#### INFORMATION SUPPLIED:
• • • • •
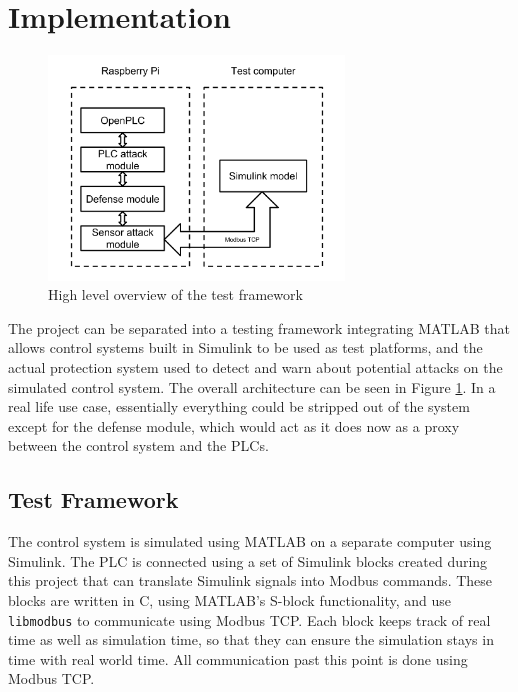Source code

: \documentclass[10pt,twocolumn]{IEEEtran}
\begin{document}
\section{Implementation} \label{sec:impl}
\begin{figure}
  \centering
  \includegraphics[width=0.7\textwidth]{csaw2017architecture.png}
  \caption{High level overview of the test framework}
  \label{fig:arch}
\end{figure}

The project can be separated into a testing framework integrating MATLAB that allows control systems built in Simulink to be used as test platforms, and the actual protection system used to detect and warn about potential attacks on the simulated control system.
The overall architecture can be seen in Figure \ref{fig:arch}.
In a real life use case, essentially everything could be stripped out of the system except for the defense module, which would act as it does now as a proxy between the control system and the PLCs.

\subsection{Test Framework} \label{sec:test}
The control system is simulated using MATLAB on a separate computer using Simulink.
The PLC is connected using a set of Simulink blocks created during this project that can translate Simulink signals into Modbus commands.
These blocks are written in C, using MATLAB's S-block functionality, and use \texttt{libmodbus} to communicate using Modbus TCP.
Each block keeps track of real time as well as simulation time, so that they can ensure the simulation stays in time with real world time.
All communication past this point is done using Modbus TCP.
\end{document}
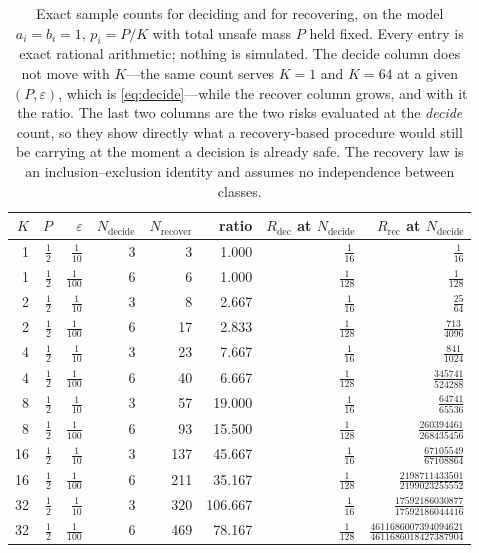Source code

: \begin{table}[t]
\caption{Exact sample counts for deciding and for recovering, on the model
$a_{i}=b_{i}=1$, $p_{i}=P/K$ with total unsafe mass $P$ held fixed. Every entry is exact
rational arithmetic; nothing is simulated. The decide column does not move with $K$---the
same count serves $K=1$ and $K=64$ at a given $(P,\varepsilon)$, which is
\eqref{eq:decide}---while the recover column grows, and with it the ratio. The last two
columns are the two risks evaluated at the \emph{decide} count, so they show directly what a
recovery-based procedure would still be carrying at the moment a decision is already safe.
The recovery law is an inclusion--exclusion identity and assumes no independence between
classes.}
\label{tab:separation}
\centering
\footnotesize
\setlength{\tabcolsep}{6pt}
\begin{tabular}{@{}rrrrrrrr@{}}
\toprule
$K$ & $P$ & $\varepsilon$ & $N_{\mathrm{decide}}$ & $N_{\mathrm{recover}}$ &
ratio & $R_{\mathrm{dec}}$ at $N_{\mathrm{decide}}$ & $R_{\mathrm{rec}}$ at $N_{\mathrm{decide}}$ \\
\midrule
1 & $\frac{1}{2}$ & $\frac{1}{10}$ & 3 & 3 & 1.000 & $\frac{1}{16}$ & $\frac{1}{16}$ \\
1 & $\frac{1}{2}$ & $\frac{1}{100}$ & 6 & 6 & 1.000 & $\frac{1}{128}$ & $\frac{1}{128}$ \\
2 & $\frac{1}{2}$ & $\frac{1}{10}$ & 3 & 8 & 2.667 & $\frac{1}{16}$ & $\frac{25}{64}$ \\
2 & $\frac{1}{2}$ & $\frac{1}{100}$ & 6 & 17 & 2.833 & $\frac{1}{128}$ & $\frac{713}{4096}$ \\
4 & $\frac{1}{2}$ & $\frac{1}{10}$ & 3 & 23 & 7.667 & $\frac{1}{16}$ & $\frac{841}{1024}$ \\
4 & $\frac{1}{2}$ & $\frac{1}{100}$ & 6 & 40 & 6.667 & $\frac{1}{128}$ & $\frac{345741}{524288}$ \\
8 & $\frac{1}{2}$ & $\frac{1}{10}$ & 3 & 57 & 19.000 & $\frac{1}{16}$ & $\frac{64741}{65536}$ \\
8 & $\frac{1}{2}$ & $\frac{1}{100}$ & 6 & 93 & 15.500 & $\frac{1}{128}$ & $\frac{260394461}{268435456}$ \\
16 & $\frac{1}{2}$ & $\frac{1}{10}$ & 3 & 137 & 45.667 & $\frac{1}{16}$ & $\frac{67105549}{67108864}$ \\
16 & $\frac{1}{2}$ & $\frac{1}{100}$ & 6 & 211 & 35.167 & $\frac{1}{128}$ & $\frac{2198711433501}{2199023255552}$ \\
32 & $\frac{1}{2}$ & $\frac{1}{10}$ & 3 & 320 & 106.667 & $\frac{1}{16}$ & $\frac{17592186030877}{17592186044416}$ \\
32 & $\frac{1}{2}$ & $\frac{1}{100}$ & 6 & 469 & 78.167 & $\frac{1}{128}$ & $\frac{4611686007394094621}{4611686018427387904}$ \\
\bottomrule
\end{tabular}
\end{table}
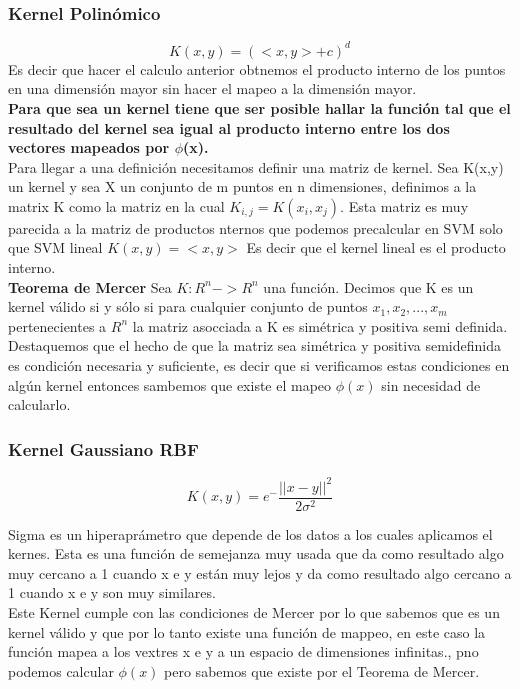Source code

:\documentclass[titlepage,a4paper]{article}
\begin{document}
\subsubsection*{Kernel Polinómico}
$$K(x,y) = (<x,y> +c)^d$$
Es decir que hacer el calculo anterior obtnemos el producto interno de los puntos en una dimensión mayor sin hacer el mapeo a la dimensión mayor. \\
\textbf{
Para que sea un kernel tiene que ser posible hallar la función tal que el resultado del kernel sea igual al producto interno entre los dos vectores mapeados por $\phi$(x). }\\

Para llegar a una definición necesitamos definir una matriz de kernel. Sea K(x,y) un kernel y sea X un conjunto de m puntos en n dimensiones, definimos a la matrix K como la matriz en la cual $K_{i,j} = K(x_i, x_j) $. Esta matriz es muy parecida a la matriz de productos nternos que podemos precalcular en SVM solo que SVM lineal $K(x,y)  = <x,y>$ Es decir que el kernel lineal es el producto interno. \\

\textbf{Teorema de Mercer} Sea $K:R^n -> R^n$ una función. Decimos que K es un kernel válido si y sólo si para cualquier conjunto de puntos $x_1, x_2, ..., x_m $ pertenecientes a $R^n$ la matriz asocciada a K es simétrica y positiva semi definida. \\

Destaquemos que el hecho de que la matriz sea simétrica y positiva semidefinida es condición necesaria y 
suficiente, es decir que si verificamos estas condiciones en algún kernel entonces sambemos que existe el mapeo $\phi(x)$ sin necesidad de calcularlo. 

\subsubsection*{Kernel Gaussiano RBF}
$$ K(x,y) = e^-\frac{|| x-y|| ^2}{2\sigma ^2} $$


Sigma es un hiperaprámetro que depende de los datos a los cuales aplicamos el kernes. Esta es una función de semejanza muy usada que da como resultado algo muy cercano a 1 cuando x e y están muy lejos y da como  resultado algo cercano a 1 cuando x e y son muy similares. \\

Este Kernel cumple con las condiciones de Mercer por lo que sabemos que es un kernel válido y que por lo tanto existe una función de mappeo, en este caso la función mapea a los vextres x e y a un espacio de dimensiones infinitas., pno podemos calcular  $\phi(x)$  pero sabemos que existe por el Teorema de Mercer. 
\end{document}
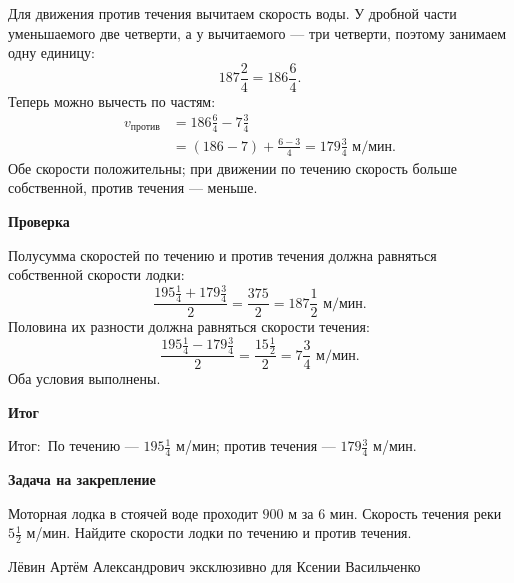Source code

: \documentclass[12pt,a4paper]{article}
\newcommand{\outcome}{\textcolor{teal!60!black}{Итог:}}
\newcommand{\subpart}[1]{\par\medskip\textbf{#1}\par\nopagebreak[2]}
\begin{document}
Для движения против течения вычитаем скорость воды. У дробной части уменьшаемого две четверти, а у вычитаемого --- три четверти, поэтому занимаем одну единицу:
\[
187\frac24=186\frac64.
\]
Теперь можно вычесть по частям:
\[
\begin{aligned}
v_{\text{против}}&=186\frac64-7\frac34\\
&=(186-7)+\frac{6-3}{4}
=179\frac34\text{ м/мин}.
\end{aligned}
\]
Обе скорости положительны; при движении по течению скорость больше собственной, против течения --- меньше.
\subpart{Проверка}
Полусумма скоростей по течению и против течения должна равняться собственной скорости лодки:
\[
\frac{195\frac14+179\frac34}{2}
=\frac{375}{2}=187\frac12\text{ м/мин}.
\]
Половина их разности должна равняться скорости течения:
\[
\frac{195\frac14-179\frac34}{2}
=\frac{15\frac12}{2}=7\frac34\text{ м/мин}.
\]
Оба условия выполнены.
\subpart{Итог}
\outcome\ По течению --- $195\frac14$ м/мин; против течения --- $179\frac34$ м/мин.
\subpart{Задача на закрепление}
Моторная лодка в стоячей воде проходит $900$ м за $6$ мин. Скорость течения реки $5\frac12$ м/мин. Найдите скорости лодки по течению и против течения.

\vfill
\begin{center}\footnotesize Лёвин Артём Александрович эксклюзивно для Ксении Васильченко\end{center}
\end{document}
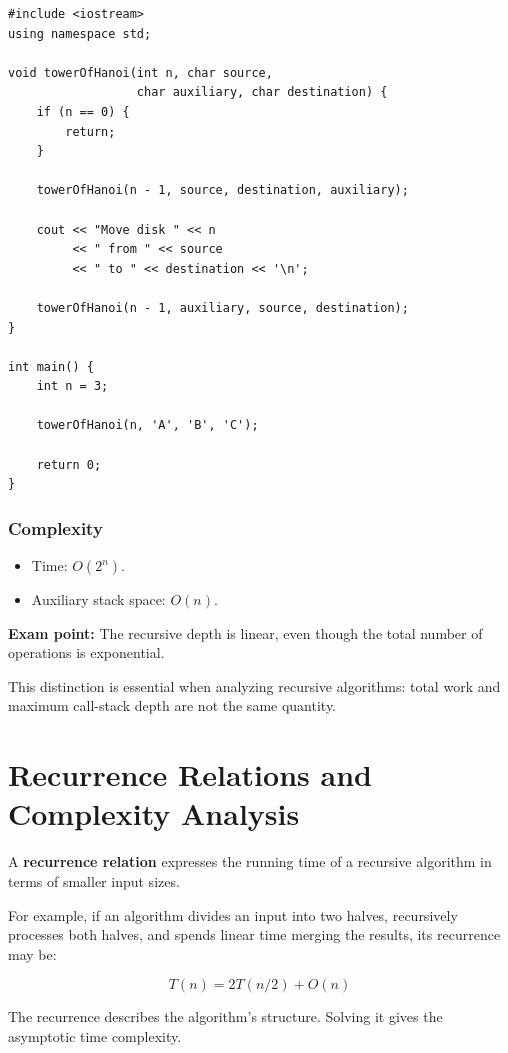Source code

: \begin{lstlisting}[style=cppstyle]
#include <iostream>
using namespace std;

void towerOfHanoi(int n, char source,
                  char auxiliary, char destination) {
    if (n == 0) {
        return;
    }

    towerOfHanoi(n - 1, source, destination, auxiliary);

    cout << "Move disk " << n
         << " from " << source
         << " to " << destination << '\n';

    towerOfHanoi(n - 1, auxiliary, source, destination);
}

int main() {
    int n = 3;

    towerOfHanoi(n, 'A', 'B', 'C');

    return 0;
}
\end{lstlisting}

\subsubsection{Complexity}

\begin{itemize}
    \item Time: $O(2^n)$.
    \item Auxiliary stack space: $O(n)$.
\end{itemize}

\textbf{Exam point:} The recursive depth is linear, even though the total number of operations is exponential.

This distinction is essential when analyzing recursive algorithms: total work and maximum call-stack depth are not the same quantity.

\section{Recurrence Relations and Complexity Analysis}

A \textbf{recurrence relation} expresses the running time of a recursive algorithm in terms of smaller input sizes.

For example, if an algorithm divides an input into two halves, recursively processes both halves, and spends linear time merging the results, its recurrence may be:


\[
\boxed{T(n)=2T(n/2)+O(n)}
\]


The recurrence describes the algorithm's structure. Solving it gives the asymptotic time complexity.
• • • • •
#### REQUIRED WORK:
Keeping both end lines, retype exactly the lines from the first line of the material through the line that contains "In a real life", but not the pictures.

#### OUTPUT FOR THIS EXERCISE:
Source code

: \documentclass[10pt,twocolumn]{IEEEtran}
\begin{document}
\section{Implementation} \label{sec:impl}
\begin{figure}
  \centering
  \includegraphics[width=0.7\textwidth]{csaw2017architecture.png}
  \caption{High level overview of the test framework}
  \label{fig:arch}
\end{figure}

The project can be separated into a testing framework integrating MATLAB that allows control systems built in Simulink to be used as test platforms, and the actual protection system used to detect and warn about potential attacks on the simulated control system.
The overall architecture can be seen in Figure \ref{fig:arch}.
In a real life use case, essentially everything could be stripped out of the system except for the defense module, which would act as it does now as a proxy between the control system and the PLCs.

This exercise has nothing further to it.